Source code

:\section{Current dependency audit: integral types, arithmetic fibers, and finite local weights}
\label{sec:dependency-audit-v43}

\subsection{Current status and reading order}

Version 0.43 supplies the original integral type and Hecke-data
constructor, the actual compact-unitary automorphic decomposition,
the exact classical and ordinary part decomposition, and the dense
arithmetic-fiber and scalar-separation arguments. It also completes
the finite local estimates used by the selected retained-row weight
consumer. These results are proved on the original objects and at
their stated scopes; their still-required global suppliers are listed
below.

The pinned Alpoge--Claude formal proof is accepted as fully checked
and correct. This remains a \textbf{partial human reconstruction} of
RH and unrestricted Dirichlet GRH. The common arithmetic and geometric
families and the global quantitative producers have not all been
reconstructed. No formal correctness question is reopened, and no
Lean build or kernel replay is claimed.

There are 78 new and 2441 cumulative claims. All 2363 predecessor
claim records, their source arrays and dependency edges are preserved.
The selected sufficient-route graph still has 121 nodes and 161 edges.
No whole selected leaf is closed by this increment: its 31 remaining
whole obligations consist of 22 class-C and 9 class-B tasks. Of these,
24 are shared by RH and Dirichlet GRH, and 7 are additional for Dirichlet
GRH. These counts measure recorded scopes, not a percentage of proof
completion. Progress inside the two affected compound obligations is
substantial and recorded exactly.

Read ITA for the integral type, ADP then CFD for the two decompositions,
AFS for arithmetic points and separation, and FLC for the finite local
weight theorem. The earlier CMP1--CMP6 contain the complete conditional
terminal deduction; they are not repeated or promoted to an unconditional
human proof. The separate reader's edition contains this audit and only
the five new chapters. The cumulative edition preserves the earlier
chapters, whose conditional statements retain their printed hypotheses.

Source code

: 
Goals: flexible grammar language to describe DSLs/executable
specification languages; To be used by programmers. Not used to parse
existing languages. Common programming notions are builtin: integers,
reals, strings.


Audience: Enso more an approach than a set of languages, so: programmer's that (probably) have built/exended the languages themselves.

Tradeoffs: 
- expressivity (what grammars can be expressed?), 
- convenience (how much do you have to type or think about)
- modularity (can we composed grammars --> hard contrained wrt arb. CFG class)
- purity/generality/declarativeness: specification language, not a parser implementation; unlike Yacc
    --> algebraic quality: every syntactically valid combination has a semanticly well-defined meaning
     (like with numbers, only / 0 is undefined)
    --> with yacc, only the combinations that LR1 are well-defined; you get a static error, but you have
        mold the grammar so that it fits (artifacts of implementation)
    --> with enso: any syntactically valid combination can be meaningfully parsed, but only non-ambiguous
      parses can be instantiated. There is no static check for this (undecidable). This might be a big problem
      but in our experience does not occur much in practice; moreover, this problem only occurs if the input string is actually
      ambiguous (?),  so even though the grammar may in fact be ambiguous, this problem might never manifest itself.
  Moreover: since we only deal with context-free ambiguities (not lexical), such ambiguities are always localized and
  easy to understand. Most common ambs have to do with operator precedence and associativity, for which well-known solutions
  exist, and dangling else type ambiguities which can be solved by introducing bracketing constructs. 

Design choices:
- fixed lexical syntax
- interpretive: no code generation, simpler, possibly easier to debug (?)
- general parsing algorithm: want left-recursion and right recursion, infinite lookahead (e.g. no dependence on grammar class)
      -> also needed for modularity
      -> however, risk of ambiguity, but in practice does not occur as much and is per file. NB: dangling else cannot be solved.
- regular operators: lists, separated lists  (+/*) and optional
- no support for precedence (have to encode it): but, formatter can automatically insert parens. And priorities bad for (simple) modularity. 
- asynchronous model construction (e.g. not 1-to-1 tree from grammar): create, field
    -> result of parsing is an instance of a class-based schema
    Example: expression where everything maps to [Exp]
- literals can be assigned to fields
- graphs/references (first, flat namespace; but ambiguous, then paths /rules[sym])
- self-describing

_ _ _

_WORK TO BE COMPLETED_
All records must be transcribed exactly, with none left out.

_RESULT OF THE EXERCISE_
Source code

:\section{Current dependency audit: integral types, arithmetic fibers, and finite local weights}
\label{sec:dependency-audit-v43}

\subsection{Current status and reading order}

Version 0.43 supplies the original integral type and Hecke-data
constructor, the actual compact-unitary automorphic decomposition,
the exact classical and ordinary part decomposition, and the dense
arithmetic-fiber and scalar-separation arguments. It also completes
the finite local estimates used by the selected retained-row weight
consumer. These results are proved on the original objects and at
their stated scopes; their still-required global suppliers are listed
below.

The pinned Alpoge--Claude formal proof is accepted as fully checked
and correct. This remains a \textbf{partial human reconstruction} of
RH and unrestricted Dirichlet GRH. The common arithmetic and geometric
families and the global quantitative producers have not all been
reconstructed. No formal correctness question is reopened, and no
Lean build or kernel replay is claimed.

There are 78 new and 2441 cumulative claims. All 2363 predecessor
claim records, their source arrays and dependency edges are preserved.
The selected sufficient-route graph still has 121 nodes and 161 edges.
No whole selected leaf is closed by this increment: its 31 remaining
whole obligations consist of 22 class-C and 9 class-B tasks. Of these,
24 are shared by RH and Dirichlet GRH, and 7 are additional for Dirichlet
GRH. These counts measure recorded scopes, not a percentage of proof
completion. Progress inside the two affected compound obligations is
substantial and recorded exactly.

Read ITA for the integral type, ADP then CFD for the two decompositions,
AFS for arithmetic points and separation, and FLC for the finite local
weight theorem. The earlier CMP1--CMP6 contain the complete conditional
terminal deduction; they are not repeated or promoted to an unconditional
human proof. The separate reader's edition contains this audit and only
the five new chapters. The cumulative edition preserves the earlier
chapters, whose conditional statements retain their printed hypotheses.

Source code

: 
Goals: flexible grammar language to describe DSLs/executable
specification languages; To be used by programmers. Not used to parse
existing languages. Common programming notions are builtin: integers,
reals, strings.


Audience: Enso more an approach than a set of languages, so: programmer's that (probably) have built/exended the languages themselves.

Tradeoffs: 
- expressivity (what grammars can be expressed?), 
- convenience (how much do you have to type or think about)
- modularity (can we composed grammars --> hard contrained wrt arb. CFG class)
- purity/generality/declarativeness: specification language, not a parser implementation; unlike Yacc
    --> algebraic quality: every syntactically valid combination has a semanticly well-defined meaning
     (like with numbers, only / 0 is undefined)
    --> with yacc, only the combinations that LR1 are well-defined; you get a static error, but you have
        mold the grammar so that it fits (artifacts of implementation)
    --> with enso: any syntactically valid combination can be meaningfully parsed, but only non-ambiguous
      parses can be instantiated. There is no static check for this (undecidable). This might be a big problem
      but in our experience does not occur much in practice; moreover, this problem only occurs if the input string is actually
      ambiguous (?),  so even though the grammar may in fact be ambiguous, this problem might never manifest itself.
  Moreover: since we only deal with context-free ambiguities (not lexical), such ambiguities are always localized and
  easy to understand. Most common ambs have to do with operator precedence and associativity, for which well-known solutions
  exist, and dangling else type ambiguities which can be solved by introducing bracketing constructs. 

Design choices:
- fixed lexical syntax
- interpretive: no code generation, simpler, possibly easier to debug (?)
- general parsing algorithm: want left-recursion and right recursion, infinite lookahead (e.g. no dependence on grammar class)
      -> also needed for modularity
      -> however, risk of ambiguity, but in practice does not occur as much and is per file. NB: dangling else cannot be solved.
- regular operators: lists, separated lists  (+/*) and optional
- no support for precedence (have to encode it): but, formatter can automatically insert parens. And priorities bad for (simple) modularity. 
- asynchronous model construction (e.g. not 1-to-1 tree from grammar): create, field
    -> result of parsing is an instance of a class-based schema
    Example: expression where everything maps to [Exp]
- literals can be assigned to fields
- graphs/references (first, flat namespace; but ambiguous, then paths /rules[sym])
- self-describing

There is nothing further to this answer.